WASHINGTON (Reuters) - The U.S. State Department has approved the sale of $785 million in bombs to the United Arab Emirates for the U.S.-led campaign against Islamic State militants in Syria and Iraq, the Pentagon said on Tuesday.
A statement said the Defense Security Cooperation Agency, which facilitates foreign arms sales, told lawmakers on Tuesday that the sales had been approved. Lawmakers have 30 days to block the sale, although such action is rare since deals are carefully vetted before any formal notification.
The proposed sale includes 14,640 bombs and guidance kits, along with other munitions.

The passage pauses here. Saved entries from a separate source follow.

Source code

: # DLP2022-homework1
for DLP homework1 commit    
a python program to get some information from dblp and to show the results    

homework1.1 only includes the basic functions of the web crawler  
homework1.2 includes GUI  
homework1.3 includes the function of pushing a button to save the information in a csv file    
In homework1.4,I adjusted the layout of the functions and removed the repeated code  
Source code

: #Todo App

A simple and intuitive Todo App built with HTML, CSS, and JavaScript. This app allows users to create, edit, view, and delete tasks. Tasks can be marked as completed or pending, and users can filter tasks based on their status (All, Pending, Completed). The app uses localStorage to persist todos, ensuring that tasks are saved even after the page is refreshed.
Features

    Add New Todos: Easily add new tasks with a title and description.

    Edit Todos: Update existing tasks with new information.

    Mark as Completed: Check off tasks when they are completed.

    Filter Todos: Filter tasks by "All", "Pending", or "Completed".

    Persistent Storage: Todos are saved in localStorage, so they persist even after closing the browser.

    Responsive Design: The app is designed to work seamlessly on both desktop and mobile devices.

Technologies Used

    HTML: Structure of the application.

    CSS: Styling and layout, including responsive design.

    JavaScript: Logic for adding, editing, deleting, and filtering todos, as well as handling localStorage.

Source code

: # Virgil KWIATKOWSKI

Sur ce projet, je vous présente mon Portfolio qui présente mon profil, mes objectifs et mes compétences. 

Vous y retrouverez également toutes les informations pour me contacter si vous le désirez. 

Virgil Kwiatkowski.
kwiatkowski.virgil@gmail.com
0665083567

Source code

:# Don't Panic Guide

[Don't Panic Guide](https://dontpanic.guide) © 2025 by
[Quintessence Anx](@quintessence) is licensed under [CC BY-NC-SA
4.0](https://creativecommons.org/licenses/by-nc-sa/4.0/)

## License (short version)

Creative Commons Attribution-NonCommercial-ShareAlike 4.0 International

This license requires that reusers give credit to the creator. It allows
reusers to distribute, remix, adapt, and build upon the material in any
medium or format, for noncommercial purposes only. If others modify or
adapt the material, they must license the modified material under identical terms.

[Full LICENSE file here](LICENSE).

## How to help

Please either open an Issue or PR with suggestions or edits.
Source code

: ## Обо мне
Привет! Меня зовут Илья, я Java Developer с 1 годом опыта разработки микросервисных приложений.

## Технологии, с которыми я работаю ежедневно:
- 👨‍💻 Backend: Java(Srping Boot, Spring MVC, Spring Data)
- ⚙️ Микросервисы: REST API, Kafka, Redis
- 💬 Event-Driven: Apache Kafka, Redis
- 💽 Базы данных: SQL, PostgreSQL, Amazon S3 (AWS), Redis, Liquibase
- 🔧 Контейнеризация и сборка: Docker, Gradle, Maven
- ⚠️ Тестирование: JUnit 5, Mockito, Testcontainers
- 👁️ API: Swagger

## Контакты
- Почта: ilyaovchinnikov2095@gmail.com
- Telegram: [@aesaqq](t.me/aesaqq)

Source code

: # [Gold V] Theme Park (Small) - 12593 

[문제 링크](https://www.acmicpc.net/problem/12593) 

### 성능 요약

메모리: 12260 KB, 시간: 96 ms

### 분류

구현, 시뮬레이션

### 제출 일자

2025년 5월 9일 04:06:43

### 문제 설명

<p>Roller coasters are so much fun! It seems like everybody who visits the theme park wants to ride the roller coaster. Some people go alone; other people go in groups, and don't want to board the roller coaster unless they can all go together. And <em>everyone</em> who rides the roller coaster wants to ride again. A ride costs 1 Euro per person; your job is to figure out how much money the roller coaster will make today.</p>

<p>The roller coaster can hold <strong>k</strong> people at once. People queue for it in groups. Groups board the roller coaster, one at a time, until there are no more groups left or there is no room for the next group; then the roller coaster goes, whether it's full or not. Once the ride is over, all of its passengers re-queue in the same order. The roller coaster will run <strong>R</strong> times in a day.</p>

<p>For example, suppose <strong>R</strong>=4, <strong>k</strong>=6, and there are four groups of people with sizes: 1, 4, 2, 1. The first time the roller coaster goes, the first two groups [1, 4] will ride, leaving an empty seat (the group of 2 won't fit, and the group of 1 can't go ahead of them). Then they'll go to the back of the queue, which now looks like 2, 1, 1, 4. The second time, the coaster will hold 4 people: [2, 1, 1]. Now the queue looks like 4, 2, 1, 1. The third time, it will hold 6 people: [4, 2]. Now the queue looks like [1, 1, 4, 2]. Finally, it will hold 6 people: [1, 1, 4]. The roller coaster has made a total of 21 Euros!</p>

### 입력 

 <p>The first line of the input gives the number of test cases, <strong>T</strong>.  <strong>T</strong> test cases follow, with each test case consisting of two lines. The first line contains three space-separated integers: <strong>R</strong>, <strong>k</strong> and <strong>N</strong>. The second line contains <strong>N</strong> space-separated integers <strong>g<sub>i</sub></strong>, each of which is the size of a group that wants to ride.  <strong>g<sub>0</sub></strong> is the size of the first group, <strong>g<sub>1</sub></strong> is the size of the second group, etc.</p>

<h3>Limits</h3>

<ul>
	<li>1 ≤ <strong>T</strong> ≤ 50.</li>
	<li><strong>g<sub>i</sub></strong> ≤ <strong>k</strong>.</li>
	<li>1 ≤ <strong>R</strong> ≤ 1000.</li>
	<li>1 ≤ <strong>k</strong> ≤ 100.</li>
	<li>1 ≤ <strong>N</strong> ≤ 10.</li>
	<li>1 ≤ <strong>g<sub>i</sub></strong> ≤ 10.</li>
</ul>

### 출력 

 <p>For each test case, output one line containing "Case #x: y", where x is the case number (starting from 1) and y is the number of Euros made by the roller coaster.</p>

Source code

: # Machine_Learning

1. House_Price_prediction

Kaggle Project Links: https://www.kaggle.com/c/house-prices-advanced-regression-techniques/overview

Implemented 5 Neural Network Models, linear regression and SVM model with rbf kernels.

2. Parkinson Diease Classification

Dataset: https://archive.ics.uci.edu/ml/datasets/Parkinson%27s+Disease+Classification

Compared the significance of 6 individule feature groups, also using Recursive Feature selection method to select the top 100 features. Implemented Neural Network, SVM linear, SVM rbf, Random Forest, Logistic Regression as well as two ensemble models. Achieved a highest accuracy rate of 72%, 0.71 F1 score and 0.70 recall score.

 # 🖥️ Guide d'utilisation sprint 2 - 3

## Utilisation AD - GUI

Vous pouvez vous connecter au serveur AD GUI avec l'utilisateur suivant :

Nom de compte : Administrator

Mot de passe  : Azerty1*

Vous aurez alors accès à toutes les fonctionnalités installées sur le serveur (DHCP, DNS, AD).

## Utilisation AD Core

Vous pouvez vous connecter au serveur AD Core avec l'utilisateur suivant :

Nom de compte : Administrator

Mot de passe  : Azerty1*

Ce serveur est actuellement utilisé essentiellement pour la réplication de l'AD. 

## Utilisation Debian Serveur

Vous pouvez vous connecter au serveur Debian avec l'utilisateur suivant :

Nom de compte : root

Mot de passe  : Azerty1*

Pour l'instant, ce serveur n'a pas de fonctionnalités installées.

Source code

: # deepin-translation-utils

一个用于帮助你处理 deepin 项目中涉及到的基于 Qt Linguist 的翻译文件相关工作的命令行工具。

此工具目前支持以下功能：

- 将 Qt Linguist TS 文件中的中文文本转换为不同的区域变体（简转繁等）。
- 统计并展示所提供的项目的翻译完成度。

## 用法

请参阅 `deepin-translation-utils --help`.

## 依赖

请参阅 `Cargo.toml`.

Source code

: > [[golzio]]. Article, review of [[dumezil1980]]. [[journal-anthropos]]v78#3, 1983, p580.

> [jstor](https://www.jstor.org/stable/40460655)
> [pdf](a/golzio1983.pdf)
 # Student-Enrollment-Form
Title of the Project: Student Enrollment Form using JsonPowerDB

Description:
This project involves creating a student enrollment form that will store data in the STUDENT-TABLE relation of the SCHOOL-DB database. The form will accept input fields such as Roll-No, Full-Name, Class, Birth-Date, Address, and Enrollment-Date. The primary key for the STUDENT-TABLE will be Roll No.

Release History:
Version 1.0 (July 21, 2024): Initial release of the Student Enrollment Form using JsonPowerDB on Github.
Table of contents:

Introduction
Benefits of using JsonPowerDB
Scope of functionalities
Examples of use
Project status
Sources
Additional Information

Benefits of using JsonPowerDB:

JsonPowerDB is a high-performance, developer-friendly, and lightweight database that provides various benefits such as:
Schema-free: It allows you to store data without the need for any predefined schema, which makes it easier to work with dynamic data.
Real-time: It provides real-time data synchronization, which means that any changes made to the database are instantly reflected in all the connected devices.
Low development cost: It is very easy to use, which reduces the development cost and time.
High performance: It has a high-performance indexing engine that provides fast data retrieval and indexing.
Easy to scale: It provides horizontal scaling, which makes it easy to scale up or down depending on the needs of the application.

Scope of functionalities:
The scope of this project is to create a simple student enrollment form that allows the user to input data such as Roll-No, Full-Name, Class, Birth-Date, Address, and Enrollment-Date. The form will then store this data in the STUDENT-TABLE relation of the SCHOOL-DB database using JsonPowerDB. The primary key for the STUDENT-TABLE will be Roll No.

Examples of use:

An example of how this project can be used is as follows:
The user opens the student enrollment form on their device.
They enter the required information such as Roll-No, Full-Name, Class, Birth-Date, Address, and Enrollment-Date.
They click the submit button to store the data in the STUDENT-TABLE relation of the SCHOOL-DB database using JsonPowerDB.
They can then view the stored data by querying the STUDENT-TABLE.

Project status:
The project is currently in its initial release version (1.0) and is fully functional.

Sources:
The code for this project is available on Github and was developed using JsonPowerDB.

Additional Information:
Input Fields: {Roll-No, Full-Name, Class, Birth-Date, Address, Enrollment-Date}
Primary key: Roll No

The kits turn unguided bombs into precision munitions with navigation systems.
Washington views the UAE as an important Sunni Arab ally in the fight against Islamic State, a Sunni group that has taken over parts of Syria and Iraq and has supporters and sympathizers around the world who have carried out bombings and shootings of civilians.
The UAE’s Al Dhafra Air Base hosts about 3,500 U.S. troops and fighter and reconnaissance aircraft used against the militants. The UAE has taken part in air strikes against Islamic State in Syria, although U.S. officials would like Gulf Arab allies to expand their contributions to the air campaign.
Separately, the U.S. State Department also approved the sale of 246 missiles and other equipment to Japan for $821 million, to be used for defense at sea over East Asian and Western Pacific airspace, the Pentagon said. The missiles would be used on two new destroyers being built by Japan.
The principal contractors will be Raytheon Co and BAE Systems, the Pentagon said.